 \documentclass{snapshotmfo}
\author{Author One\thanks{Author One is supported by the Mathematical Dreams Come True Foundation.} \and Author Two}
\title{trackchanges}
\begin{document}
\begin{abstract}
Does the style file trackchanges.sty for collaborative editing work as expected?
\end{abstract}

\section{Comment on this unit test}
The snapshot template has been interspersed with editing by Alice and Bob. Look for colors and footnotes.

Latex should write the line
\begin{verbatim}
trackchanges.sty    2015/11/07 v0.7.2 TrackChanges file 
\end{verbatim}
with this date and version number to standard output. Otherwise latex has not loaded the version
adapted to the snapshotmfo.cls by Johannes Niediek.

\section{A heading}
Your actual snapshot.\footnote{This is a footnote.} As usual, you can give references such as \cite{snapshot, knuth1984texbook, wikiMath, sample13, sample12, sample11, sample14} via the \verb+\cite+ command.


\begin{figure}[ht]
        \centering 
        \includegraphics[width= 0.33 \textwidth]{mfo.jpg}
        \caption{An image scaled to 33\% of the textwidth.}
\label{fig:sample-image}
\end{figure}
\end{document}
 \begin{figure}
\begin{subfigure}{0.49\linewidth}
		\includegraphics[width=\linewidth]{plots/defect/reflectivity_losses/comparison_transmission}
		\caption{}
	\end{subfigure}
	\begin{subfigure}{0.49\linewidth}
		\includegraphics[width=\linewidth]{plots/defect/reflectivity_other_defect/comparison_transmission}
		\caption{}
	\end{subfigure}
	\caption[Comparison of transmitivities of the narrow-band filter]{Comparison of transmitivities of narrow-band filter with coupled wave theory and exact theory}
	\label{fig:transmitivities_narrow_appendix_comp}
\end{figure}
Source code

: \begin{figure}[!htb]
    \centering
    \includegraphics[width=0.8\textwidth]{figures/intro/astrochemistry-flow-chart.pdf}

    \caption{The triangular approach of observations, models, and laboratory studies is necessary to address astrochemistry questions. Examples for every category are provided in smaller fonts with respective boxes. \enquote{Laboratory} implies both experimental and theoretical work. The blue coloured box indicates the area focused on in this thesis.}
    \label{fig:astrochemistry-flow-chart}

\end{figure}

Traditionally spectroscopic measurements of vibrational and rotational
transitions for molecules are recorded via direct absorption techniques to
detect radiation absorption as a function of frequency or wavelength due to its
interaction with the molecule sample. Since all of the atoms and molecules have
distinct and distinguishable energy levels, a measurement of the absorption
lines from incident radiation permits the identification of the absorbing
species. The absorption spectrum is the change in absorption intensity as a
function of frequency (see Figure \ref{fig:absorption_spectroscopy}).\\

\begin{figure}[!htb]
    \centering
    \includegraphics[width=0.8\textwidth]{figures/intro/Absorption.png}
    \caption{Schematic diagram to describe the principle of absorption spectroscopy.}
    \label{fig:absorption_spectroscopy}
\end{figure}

§

▶ [WHAT THE EXERCISE ASKS]:
A word-for-word repeat of the full data is needed.

▶ [TASK OUTPUT]:
 \documentclass{snapshotmfo}
\author{Author One\thanks{Author One is supported by the Mathematical Dreams Come True Foundation.} \and Author Two}
\title{trackchanges}
\begin{document}
\begin{abstract}
Does the style file trackchanges.sty for collaborative editing work as expected?
\end{abstract}

\section{Comment on this unit test}
The snapshot template has been interspersed with editing by Alice and Bob. Look for colors and footnotes.

Latex should write the line
\begin{verbatim}
trackchanges.sty    2015/11/07 v0.7.2 TrackChanges file 
\end{verbatim}
with this date and version number to standard output. Otherwise latex has not loaded the version
adapted to the snapshotmfo.cls by Johannes Niediek.

\section{A heading}
Your actual snapshot.\footnote{This is a footnote.} As usual, you can give references such as \cite{snapshot, knuth1984texbook, wikiMath, sample13, sample12, sample11, sample14} via the \verb+\cite+ command.


\begin{figure}[ht]
        \centering 
        \includegraphics[width= 0.33 \textwidth]{mfo.jpg}
        \caption{An image scaled to 33\% of the textwidth.}
\label{fig:sample-image}
\end{figure}
\end{document}
 \begin{figure}
\begin{subfigure}{0.49\linewidth}
		\includegraphics[width=\linewidth]{plots/defect/reflectivity_losses/comparison_transmission}
		\caption{}
	\end{subfigure}
	\begin{subfigure}{0.49\linewidth}
		\includegraphics[width=\linewidth]{plots/defect/reflectivity_other_defect/comparison_transmission}
		\caption{}
	\end{subfigure}
	\caption[Comparison of transmitivities of the narrow-band filter]{Comparison of transmitivities of narrow-band filter with coupled wave theory and exact theory}
	\label{fig:transmitivities_narrow_appendix_comp}
\end{figure}
Source code

: \begin{figure}[!htb]
    \centering
    \includegraphics[width=0.8\textwidth]{figures/intro/astrochemistry-flow-chart.pdf}

    \caption{The triangular approach of observations, models, and laboratory studies is necessary to address astrochemistry questions. Examples for every category are provided in smaller fonts with respective boxes. \enquote{Laboratory} implies both experimental and theoretical work. The blue coloured box indicates the area focused on in this thesis.}
    \label{fig:astrochemistry-flow-chart}

\end{figure}

Traditionally spectroscopic measurements of vibrational and rotational
transitions for molecules are recorded via direct absorption techniques to
detect radiation absorption as a function of frequency or wavelength due to its
interaction with the molecule sample. Since all of the atoms and molecules have
distinct and distinguishable energy levels, a measurement of the absorption
lines from incident radiation permits the identification of the absorbing
species. The absorption spectrum is the change in absorption intensity as a
function of frequency (see Figure \ref{fig:absorption_spectroscopy}).\\

\begin{figure}[!htb]
    \centering
    \includegraphics[width=0.8\textwidth]{figures/intro/Absorption.png}
    \caption{Schematic diagram to describe the principle of absorption spectroscopy.}
    \label{fig:absorption_spectroscopy}
\end{figure}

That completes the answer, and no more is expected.